— Prompt —
All the data below goes into the copy word for word, but the pictures don't.

— Saved data entries —

.....

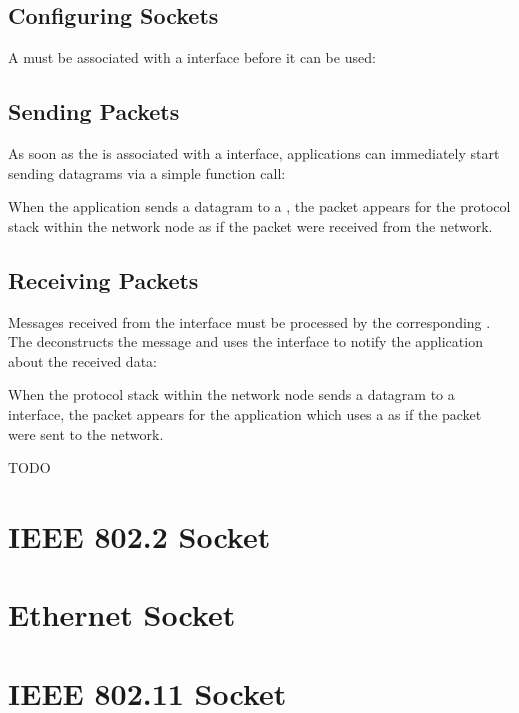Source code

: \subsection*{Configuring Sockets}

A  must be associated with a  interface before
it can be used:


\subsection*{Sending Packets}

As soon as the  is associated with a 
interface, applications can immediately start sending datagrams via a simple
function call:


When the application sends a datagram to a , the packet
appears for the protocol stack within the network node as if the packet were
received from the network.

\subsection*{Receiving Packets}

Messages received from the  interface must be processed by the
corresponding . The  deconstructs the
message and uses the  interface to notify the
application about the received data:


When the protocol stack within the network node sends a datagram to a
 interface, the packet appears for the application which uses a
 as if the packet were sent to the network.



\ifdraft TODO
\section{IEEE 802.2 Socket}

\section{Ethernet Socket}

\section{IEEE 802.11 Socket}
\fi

.....

— Answer to this task —
Source code

: \subsection*{Configuring Sockets}

A  must be associated with a  interface before
it can be used:


\subsection*{Sending Packets}

As soon as the  is associated with a 
interface, applications can immediately start sending datagrams via a simple
function call:


When the application sends a datagram to a , the packet
appears for the protocol stack within the network node as if the packet were
received from the network.

\subsection*{Receiving Packets}

Messages received from the  interface must be processed by the
corresponding . The  deconstructs the
message and uses the  interface to notify the
application about the received data:


When the protocol stack within the network node sends a datagram to a
 interface, the packet appears for the application which uses a
 as if the packet were sent to the network.



\ifdraft TODO
\section{IEEE 802.2 Socket}

\section{Ethernet Socket}

\section{IEEE 802.11 Socket}
\fi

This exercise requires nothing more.